Stoichiometry is a vital concept in chemistry that deals with the quantitative relationships between the reactants and products in a chemical reaction. This is beautifully illustrated in the reaction involving potassium superoxide (KO₂), water (H₂O), and carbon dioxide (CO₂).
The balanced chemical equation for this reaction is:
\[4 \mathrm{KO}_{2}(s)+2 \mathrm{H}_{2} \mathrm{O}(g)+4 \mathrm{CO}_{2}(g) \longrightarrow 4 \mathrm{KHCO}_{3}(s)+3 \mathrm{O}_{2}(g)\]
In this equation:
- 4 moles of \(\mathrm{KO}_{2}\) are needed.

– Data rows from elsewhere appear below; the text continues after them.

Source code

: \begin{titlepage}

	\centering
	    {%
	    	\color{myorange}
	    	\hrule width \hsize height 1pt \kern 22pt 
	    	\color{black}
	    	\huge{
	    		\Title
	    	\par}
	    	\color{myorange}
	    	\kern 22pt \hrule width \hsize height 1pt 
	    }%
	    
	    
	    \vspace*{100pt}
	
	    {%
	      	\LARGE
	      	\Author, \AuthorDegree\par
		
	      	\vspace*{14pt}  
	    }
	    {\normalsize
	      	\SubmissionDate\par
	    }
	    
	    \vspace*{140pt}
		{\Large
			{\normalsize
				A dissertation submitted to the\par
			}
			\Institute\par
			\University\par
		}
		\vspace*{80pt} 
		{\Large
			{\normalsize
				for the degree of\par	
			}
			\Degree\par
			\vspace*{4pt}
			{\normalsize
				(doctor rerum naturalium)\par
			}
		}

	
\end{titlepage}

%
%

- 2 moles of \(\mathrm{H}_{2} \mathrm{O}\) are required.
- 4 moles of \(\mathrm{CO}_{2}\) must be present.
These reactants yield 4 moles of potassium bicarbonate and 3 moles of oxygen.

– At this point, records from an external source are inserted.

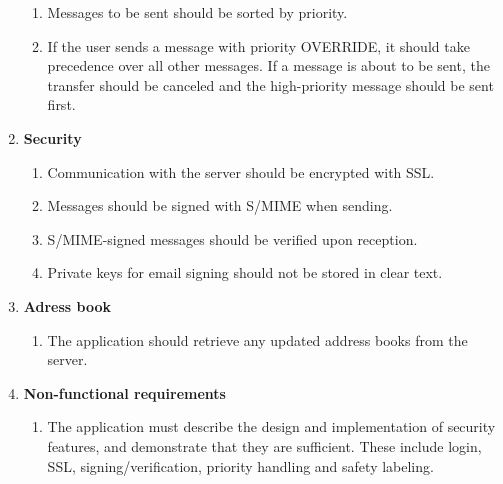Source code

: \begin{enumerate}
\begin{enumerate}
\item{}Messages to be sent should be sorted by priority.
\item{}If the user sends a message with priority OVERRIDE, it should take precedence over all other messages. If a message is about to be sent, the transfer should be canceled and the high-priority message should be sent first.
\end{enumerate}
\item{}\textbf{Security}
\begin{enumerate}
\item{}Communication with the server should be encrypted with SSL.
\item{}Messages should be signed with S/MIME when sending.
\item{}S/MIME-signed messages should be verified upon reception.
\item{}Private keys for email signing should not be stored in clear text.
\end{enumerate}

\newpage

\item{}\textbf{Adress book}
\begin{enumerate}
\item{}The application should retrieve any updated address books from the server.
\end{enumerate}
\item{}\textbf{Non-functional requirements}
\begin{enumerate}
\item{}The application must describe the design and implementation of security features, and demonstrate that they are sufficient. These include login, SSL, signing/verification, priority handling and safety labeling.
\end{enumerate}
\end{enumerate}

Understanding these molar ratios, or coefficients, allows chemists to calculate how much of each substance is required or produced. This is crucial in practical applications like creating oxygen masks, ensuring the correct amount of each component is included to generate the needed oxygen under emergency conditions. An example of stoichiometry in action: if you have 1 mole of \(\mathrm{KO}_{2}\), you could determine you need 0.5 moles of water and carbon dioxide each to form 1 mole of potassium bicarbonate and 0.75 moles of oxygen.